What the task asks: How many lines in the entries below contain the string "setlength"? Reply with the number only.

Given entries:
───

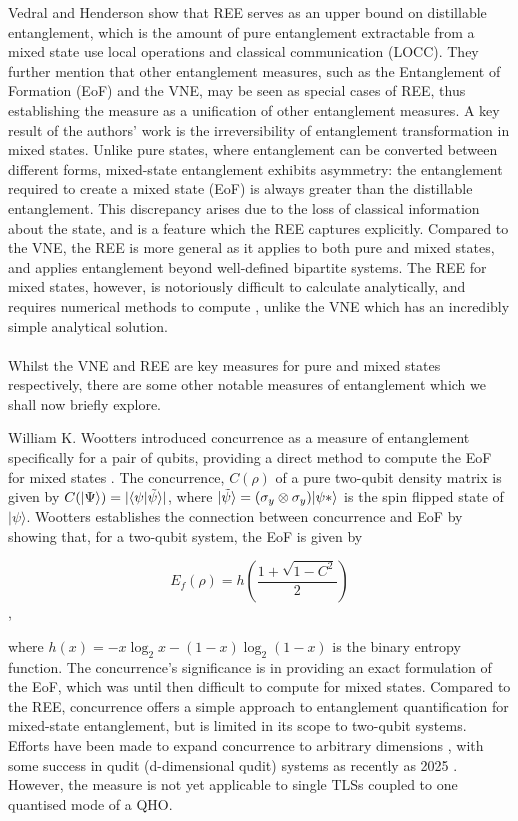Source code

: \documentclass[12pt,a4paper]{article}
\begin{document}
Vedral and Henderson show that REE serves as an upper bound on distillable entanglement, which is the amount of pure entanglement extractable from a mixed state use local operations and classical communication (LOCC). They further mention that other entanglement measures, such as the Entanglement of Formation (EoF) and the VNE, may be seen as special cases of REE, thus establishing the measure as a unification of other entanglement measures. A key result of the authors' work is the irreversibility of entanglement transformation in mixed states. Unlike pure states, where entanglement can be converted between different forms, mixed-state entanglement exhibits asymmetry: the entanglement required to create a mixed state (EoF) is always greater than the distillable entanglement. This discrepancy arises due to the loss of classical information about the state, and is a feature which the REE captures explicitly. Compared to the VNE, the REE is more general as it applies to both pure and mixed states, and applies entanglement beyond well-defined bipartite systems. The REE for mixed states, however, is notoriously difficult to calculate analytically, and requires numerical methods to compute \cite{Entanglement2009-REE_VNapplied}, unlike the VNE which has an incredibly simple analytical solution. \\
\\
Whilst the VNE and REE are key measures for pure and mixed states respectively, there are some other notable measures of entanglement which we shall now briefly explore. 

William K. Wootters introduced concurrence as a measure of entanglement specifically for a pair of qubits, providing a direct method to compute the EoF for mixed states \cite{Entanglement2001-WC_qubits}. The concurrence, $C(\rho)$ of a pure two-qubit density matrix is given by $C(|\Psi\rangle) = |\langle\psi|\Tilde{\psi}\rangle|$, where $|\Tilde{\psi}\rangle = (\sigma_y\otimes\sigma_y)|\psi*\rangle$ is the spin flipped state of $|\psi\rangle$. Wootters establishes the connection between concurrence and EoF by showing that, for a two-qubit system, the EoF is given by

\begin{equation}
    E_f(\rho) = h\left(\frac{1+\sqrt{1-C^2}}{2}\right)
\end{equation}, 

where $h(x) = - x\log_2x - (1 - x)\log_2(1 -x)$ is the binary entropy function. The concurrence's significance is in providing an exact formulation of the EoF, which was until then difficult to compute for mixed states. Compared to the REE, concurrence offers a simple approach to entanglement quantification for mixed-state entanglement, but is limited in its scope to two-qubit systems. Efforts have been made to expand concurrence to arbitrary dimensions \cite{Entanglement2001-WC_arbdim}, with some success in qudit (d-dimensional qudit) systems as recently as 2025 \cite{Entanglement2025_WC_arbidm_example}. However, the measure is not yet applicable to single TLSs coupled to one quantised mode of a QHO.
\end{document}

───

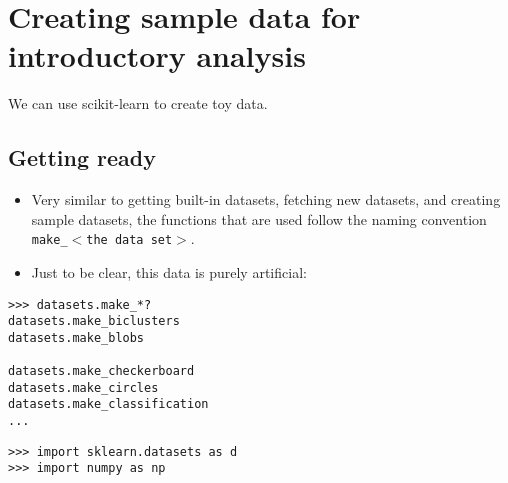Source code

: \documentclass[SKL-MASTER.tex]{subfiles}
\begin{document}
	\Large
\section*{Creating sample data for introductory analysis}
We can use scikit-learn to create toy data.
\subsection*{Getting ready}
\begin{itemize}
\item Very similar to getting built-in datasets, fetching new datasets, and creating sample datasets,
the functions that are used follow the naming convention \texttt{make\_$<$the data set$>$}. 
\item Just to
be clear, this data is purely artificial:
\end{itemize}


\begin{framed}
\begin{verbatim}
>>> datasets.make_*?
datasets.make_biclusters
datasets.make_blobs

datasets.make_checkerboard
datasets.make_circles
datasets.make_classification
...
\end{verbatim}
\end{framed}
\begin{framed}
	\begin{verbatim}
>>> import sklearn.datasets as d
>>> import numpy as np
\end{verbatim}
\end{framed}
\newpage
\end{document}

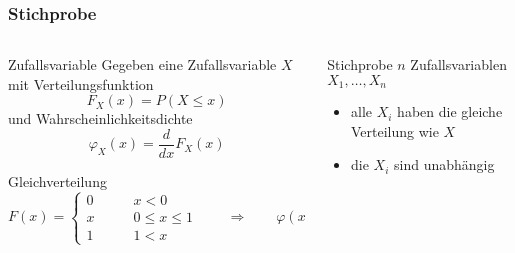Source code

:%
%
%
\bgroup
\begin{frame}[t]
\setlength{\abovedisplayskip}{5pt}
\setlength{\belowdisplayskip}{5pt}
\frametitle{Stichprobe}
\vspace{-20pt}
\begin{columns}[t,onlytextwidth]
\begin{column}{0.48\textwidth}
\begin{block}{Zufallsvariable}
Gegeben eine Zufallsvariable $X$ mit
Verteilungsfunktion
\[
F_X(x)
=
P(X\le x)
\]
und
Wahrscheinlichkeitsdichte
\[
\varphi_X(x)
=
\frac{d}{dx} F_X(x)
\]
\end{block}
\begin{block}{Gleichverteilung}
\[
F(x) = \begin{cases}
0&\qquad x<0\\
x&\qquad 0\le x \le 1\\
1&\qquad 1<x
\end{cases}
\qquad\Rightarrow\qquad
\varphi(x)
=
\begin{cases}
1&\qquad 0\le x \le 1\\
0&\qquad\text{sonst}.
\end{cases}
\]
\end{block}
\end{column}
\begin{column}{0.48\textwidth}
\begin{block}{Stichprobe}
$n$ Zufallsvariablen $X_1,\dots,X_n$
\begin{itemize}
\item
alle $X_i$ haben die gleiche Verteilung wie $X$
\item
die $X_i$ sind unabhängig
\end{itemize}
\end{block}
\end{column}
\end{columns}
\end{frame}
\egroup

───

Problem solution: 2